◆ TASK DESCRIPTION ◆
The records sit below this line. Repeat all of them exactly.

Segment Start: TASK DATA

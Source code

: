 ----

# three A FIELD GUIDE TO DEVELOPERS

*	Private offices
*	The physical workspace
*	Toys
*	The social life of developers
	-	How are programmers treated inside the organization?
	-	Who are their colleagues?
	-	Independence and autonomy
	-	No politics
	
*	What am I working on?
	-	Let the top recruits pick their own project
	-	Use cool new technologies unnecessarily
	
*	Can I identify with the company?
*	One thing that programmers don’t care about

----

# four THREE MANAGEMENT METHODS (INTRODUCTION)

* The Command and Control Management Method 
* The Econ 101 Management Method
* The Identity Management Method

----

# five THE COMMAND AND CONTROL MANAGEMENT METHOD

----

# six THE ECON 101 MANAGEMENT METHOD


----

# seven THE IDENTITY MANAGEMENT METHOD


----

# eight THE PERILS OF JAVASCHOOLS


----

Segment End: TASK DATA

◆ OUTPUT BELOW ◆
Source code

: ----

# three A FIELD GUIDE TO DEVELOPERS

*	Private offices
*	The physical workspace
*	Toys
*	The social life of developers
	-	How are programmers treated inside the organization?
	-	Who are their colleagues?
	-	Independence and autonomy
	-	No politics
	
*	What am I working on?
	-	Let the top recruits pick their own project
	-	Use cool new technologies unnecessarily
	
*	Can I identify with the company?
*	One thing that programmers don’t care about

----

# four THREE MANAGEMENT METHODS (INTRODUCTION)

* The Command and Control Management Method 
* The Econ 101 Management Method
* The Identity Management Method

----

# five THE COMMAND AND CONTROL MANAGEMENT METHOD

----

# six THE ECON 101 MANAGEMENT METHOD


----

# seven THE IDENTITY MANAGEMENT METHOD


----

# eight THE PERILS OF JAVASCHOOLS


----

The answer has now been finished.